Well, the FTC has (finally) issued its guidelines on Native Advertising. The FTC defines Native Advertising as “content that bears a similarity to the news, feature articles, product reviews, entertainment, and other material that surrounds it online.” The popularity of Native Advertising has exploded amongst publishers, in response to plummeting click through rates with traditional advertising (think banner ads). At least for now, Native Advertising offers publishers a way to recover lost ad revenue.
Though this additional revenue doesn’t come at a price; the FTC has expressed concern that some Native Advertising is confusing to consumers.
The IAB has also published guidelines for publishers – a playbook of sorts. Publishers would be wise to read both the FTC’s and the IAB’s guidelines, as they differ in some cases.

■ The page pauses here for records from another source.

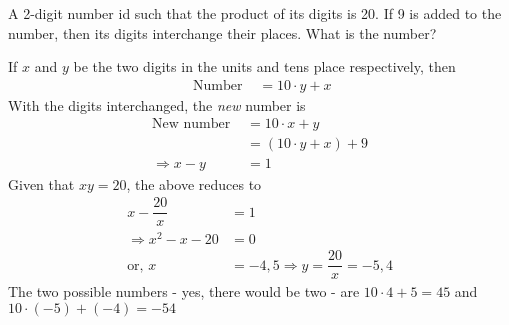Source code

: 
%
%
%
%
% 
% 

\question A 2-digit number id such that the product of its digits is 20. If 9 
is added to the number, then its digits interchange their places. What is the 
number? 

\insertQR{}

\ifprintanswers
\fi 

\begin{solution}
	If $x$ and $y$ be the two digits in the units and tens place respectively, then
	\begin{align}
		\text{ Number } &= 10\cdot y + x 
	\end{align}
	With the digits interchanged, the \textit{new} number is 
	\begin{align}
		\text{New number } &= 10\cdot x + y \\
		                   &= (10\cdot y + x) + 9 \\
		   \Rightarrow x - y &= 1
	\end{align}
	Given that $xy = 20$, the above reduces to 
	\begin{align}
		x - \dfrac{20}{x} &= 1 \\
		\Rightarrow x^2 - x - 20 &= 0 \\
		\text{or, } x &= -4, 5 \Rightarrow y = \dfrac{20}{x} = -5, 4
	\end{align}
	The two possible numbers - yes, there would be two - are $10\cdot4 + 5 = 45$ 
	and $10\cdot (-5) + (-4) = -54$
\end{solution}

The advertising industry is in fast pursuit of what many marketers feel is the holy grail of measuring advertising effectiveness; the ability to develop models, target users, and then measure the effectiveness (at a 1:1 level) – across all media channels.
The technological advances the advertising industry is making towards making this a reality is impressive, even by the fast-paced standards of ad tech. But they might be happening too quickly, as consumers are just starting to understand the implications of end-to-end campaign management on their privacy.
As the FTC and others weigh in on this issue, expect it to become a more common topic in the months to come.